The three-dimensional resistivity of the nanoribbons on 18 different devices was then measured using standard analytical techniques at room temperature.

The best of the graphene nanoribbons showed conductivity equal to that predicted for copper interconnects of the same size. Because the comparisons were between non-optimized graphene and optimistic estimates for copper, they suggest that performance of the new material will ultimately surpass that of the traditional interconnect material, Murali said.

"Even graphene samples of moderate quality show excellent properties," he explained. "We are not using very high levels of optimization or especially clean processes. With our straightforward processing, we are getting graphene interconnects that are essentially comparable to copper.
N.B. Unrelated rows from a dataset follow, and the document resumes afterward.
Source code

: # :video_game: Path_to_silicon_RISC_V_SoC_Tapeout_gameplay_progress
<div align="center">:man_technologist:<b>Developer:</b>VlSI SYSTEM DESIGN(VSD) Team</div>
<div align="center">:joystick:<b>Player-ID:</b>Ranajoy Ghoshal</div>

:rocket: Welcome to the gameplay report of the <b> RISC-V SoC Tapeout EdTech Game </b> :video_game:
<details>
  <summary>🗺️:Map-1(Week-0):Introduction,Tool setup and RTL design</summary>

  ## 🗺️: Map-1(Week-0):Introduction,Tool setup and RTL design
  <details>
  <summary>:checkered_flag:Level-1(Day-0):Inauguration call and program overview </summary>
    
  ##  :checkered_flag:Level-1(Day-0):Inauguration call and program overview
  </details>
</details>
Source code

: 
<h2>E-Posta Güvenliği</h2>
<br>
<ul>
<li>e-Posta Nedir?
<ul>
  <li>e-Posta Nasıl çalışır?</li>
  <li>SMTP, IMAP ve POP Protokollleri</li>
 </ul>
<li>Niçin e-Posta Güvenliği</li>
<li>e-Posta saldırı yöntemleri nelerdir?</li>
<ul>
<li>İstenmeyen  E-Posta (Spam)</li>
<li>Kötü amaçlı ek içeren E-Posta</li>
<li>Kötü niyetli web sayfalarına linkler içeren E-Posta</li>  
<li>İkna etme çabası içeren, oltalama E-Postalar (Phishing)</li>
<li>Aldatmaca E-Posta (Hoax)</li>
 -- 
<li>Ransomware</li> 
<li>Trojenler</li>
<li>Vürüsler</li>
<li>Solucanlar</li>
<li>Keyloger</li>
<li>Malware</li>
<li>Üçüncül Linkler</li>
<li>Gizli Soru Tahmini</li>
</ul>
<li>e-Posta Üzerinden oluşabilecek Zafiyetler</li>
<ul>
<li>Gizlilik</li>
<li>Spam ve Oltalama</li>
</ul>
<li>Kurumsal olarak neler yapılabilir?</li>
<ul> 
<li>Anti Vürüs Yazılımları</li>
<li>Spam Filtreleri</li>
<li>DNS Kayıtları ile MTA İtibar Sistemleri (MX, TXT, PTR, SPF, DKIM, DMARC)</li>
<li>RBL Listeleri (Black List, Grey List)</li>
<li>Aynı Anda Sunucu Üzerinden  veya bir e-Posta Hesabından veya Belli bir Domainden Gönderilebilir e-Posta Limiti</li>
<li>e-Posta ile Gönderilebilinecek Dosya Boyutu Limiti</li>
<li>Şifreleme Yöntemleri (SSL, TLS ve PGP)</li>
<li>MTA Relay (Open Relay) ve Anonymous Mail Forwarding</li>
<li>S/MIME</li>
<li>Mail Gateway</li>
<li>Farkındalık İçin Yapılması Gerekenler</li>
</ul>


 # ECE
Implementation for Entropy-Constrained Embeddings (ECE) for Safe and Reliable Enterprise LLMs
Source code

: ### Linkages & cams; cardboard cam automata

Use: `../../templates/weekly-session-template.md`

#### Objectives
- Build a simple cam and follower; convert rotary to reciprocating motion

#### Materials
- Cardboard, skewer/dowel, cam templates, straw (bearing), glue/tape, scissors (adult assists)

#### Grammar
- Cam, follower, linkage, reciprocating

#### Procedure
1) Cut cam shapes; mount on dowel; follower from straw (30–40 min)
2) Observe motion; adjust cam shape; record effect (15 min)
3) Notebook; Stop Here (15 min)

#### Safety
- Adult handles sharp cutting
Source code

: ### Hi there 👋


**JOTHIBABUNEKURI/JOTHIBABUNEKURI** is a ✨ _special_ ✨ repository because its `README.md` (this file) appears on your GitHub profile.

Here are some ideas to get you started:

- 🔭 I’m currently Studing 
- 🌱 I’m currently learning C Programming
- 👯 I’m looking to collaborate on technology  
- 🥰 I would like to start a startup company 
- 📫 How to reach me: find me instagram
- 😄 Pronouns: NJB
If we do this more optimally, the performance should surpass copper."

Though one of graphene's key properties is reported to be ballistic transport-meaning electrons can flow through it without resistance-the material's actual conductance is limited by factors that include scattering from impurities, line-edge roughness and from substrate phonons-vibrations in the substrate lattice.

Use of graphene interconnects could help facilitate continuing increases in integrated circuit performance once features sizes drop to approximately 20 nanometers, which could happen in the next five years, Murali said. At that scale, the increased resistance of copper interconnects could offset performance increases, meaning that without other improvements, higher density wouldn't produce faster integrated circuits.

"This is not a roadblock to achieving scaling from one generation to the next, but it is a roadblock to achieving increased performance," he said. "Dimensional scaling could continue, but because we would be giving up so much in terms of resistivity, we wouldn't get a performance advantage from that. That's the problem we hope to solve by switching to a different materials system for interconnects."